Mendoza in Hollywood
- First edition cover
- Author: Kage Baker
- Cover artist: Michael Koelsch
- Language: English
- Series: The Company
- Genre: Science fiction novel
- Publisher: Harcourt
- Publication date: February 2000
- Publication place: United States
- Media type: Print (hardcover)
- Pages: 336
- ISBN: 0-15-100448-X
- OCLC: 41035354
- Dewey Decimal: 813/.54 21
- LC Class: PS3552.A4313 M46 2000
- Preceded by: Sky Coyote
- Followed by: The Graveyard Game

= Mendoza in Hollywood =

2000 novel by Kage Baker

Mendoza in Hollywood is a science fiction novel by American writer by Kage Baker; it is the third novel in her series concerning the activities of The Company. In the UK, it was published as At the Edge of the West. American illustrator Michael Koelsch painted the cover art of Baker's first three novels in The Company series including Mendoza in Hollywood.

==Plot introduction==
The narrator is the botanist Mendoza. What we are reading is apparently her confession of why she deserted her post and ran away with a mortal, and then violently killed the six others responsible for his death.

==Plot summary==

As the novel opens, Mendoza is walking through incessant rain in the hills above old Los Angeles. It is winter, 1862, and to the east America is at war with itself. For over 150 years, Mendoza has lived wild in the Pacific coast forest, collecting and cataloging plant species, and rarely interacting with anybody else, human or cyborg. This existence suits her fine, and she resents being commanded down to Cahuenga Pass for a special mission. As usual, however, she wants to be a "good little machine". She already knows what the mission is. The rain will be followed by a long drought, and there will be much to be preserved, which would otherwise be lost. What the drought cannot eradicate, starving cattle will. Meanwhile, smallpox will reduce the local population, especially the Native Americans.

Arriving at the Inn at the pass, she quickly meets her fellow cyborgs, the Facilitator Porfirio, Anthropologist Oscar, Zoologist Einar, Ornithologist Juan Bautista, and the Anthropologist Imarte, with whom she renews her ongoing feud.
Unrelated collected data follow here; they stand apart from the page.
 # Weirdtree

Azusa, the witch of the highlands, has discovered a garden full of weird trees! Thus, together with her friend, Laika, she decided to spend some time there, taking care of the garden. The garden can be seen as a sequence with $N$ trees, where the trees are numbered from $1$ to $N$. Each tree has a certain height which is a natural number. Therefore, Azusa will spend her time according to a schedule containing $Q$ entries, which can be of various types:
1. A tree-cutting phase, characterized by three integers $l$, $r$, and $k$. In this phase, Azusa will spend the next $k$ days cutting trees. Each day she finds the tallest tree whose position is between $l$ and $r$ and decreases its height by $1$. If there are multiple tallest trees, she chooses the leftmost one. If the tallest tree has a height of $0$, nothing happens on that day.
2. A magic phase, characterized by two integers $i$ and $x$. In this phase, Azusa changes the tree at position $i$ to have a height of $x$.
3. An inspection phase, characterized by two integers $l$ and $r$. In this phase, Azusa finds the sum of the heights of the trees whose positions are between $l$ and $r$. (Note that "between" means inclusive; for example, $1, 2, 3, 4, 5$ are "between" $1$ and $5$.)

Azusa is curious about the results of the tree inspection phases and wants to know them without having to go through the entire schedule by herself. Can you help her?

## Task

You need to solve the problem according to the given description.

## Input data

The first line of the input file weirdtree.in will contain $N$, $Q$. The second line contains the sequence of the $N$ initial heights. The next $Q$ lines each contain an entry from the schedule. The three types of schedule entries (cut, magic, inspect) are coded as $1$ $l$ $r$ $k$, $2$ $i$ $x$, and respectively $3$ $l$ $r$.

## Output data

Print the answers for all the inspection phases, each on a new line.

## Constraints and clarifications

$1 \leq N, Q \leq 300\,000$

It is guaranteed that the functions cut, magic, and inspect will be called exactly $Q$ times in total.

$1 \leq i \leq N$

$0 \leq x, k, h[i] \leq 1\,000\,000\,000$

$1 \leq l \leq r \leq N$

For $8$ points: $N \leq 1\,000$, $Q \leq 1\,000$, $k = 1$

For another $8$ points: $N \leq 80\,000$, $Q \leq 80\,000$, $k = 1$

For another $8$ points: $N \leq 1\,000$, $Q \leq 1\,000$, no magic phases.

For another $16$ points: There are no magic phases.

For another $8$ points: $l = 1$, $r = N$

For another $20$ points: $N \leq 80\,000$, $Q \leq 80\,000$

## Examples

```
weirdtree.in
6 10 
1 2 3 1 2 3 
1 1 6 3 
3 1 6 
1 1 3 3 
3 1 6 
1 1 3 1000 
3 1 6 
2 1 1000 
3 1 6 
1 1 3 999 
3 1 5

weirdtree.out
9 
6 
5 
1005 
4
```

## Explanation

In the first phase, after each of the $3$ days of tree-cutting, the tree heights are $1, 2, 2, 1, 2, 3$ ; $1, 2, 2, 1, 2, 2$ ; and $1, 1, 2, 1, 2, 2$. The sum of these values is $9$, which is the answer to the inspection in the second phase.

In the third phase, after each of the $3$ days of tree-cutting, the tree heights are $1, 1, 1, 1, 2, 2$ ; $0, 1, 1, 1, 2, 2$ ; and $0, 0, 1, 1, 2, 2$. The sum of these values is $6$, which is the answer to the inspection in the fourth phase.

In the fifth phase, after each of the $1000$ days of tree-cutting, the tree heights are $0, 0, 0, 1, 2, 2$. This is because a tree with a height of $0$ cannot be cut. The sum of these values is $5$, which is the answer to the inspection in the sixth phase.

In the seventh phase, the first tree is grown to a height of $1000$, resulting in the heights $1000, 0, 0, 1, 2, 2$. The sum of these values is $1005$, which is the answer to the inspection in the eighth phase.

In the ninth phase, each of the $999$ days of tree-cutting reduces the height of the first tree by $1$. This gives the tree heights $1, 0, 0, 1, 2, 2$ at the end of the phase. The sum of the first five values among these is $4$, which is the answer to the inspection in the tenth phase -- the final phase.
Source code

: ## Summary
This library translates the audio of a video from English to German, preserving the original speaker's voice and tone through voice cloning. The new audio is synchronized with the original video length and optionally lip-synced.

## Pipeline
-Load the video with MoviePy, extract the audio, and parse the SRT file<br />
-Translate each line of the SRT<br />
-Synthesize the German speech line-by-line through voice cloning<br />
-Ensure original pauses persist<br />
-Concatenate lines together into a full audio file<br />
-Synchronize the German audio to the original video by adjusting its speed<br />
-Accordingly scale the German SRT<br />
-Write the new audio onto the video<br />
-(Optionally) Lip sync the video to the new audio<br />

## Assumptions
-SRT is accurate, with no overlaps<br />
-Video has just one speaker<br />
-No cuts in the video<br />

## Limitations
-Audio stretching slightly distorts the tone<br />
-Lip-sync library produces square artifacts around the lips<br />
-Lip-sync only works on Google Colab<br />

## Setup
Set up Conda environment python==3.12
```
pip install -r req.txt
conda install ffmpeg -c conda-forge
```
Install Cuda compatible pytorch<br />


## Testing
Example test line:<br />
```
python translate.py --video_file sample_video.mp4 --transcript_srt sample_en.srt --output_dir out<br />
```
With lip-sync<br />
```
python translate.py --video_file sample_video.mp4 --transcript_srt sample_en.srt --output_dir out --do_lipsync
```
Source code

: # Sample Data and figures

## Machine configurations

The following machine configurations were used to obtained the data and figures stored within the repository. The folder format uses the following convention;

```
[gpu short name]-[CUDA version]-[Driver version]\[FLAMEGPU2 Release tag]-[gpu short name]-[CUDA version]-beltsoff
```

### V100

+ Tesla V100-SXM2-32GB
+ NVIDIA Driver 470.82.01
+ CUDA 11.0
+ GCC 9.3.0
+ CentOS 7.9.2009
With all the traffic passing by, the Inn is a perfect cover for Company research and other work. However, when Mendoza arrives, the main problem is lighting a fire to cook dinner given that everything is soaked by the rain.

Mendoza's first night is a rough one as she dreams incessantly of Nicholas Harpole, her lover in 16th century England who was burned at the stake. She is woken by Porfirio, who tells her she has been blasting the place with "Crome radiation", the blue radiance of psychic activity. She dismisses his concerns, yet she worries about this sudden resurgence of her previous troubles.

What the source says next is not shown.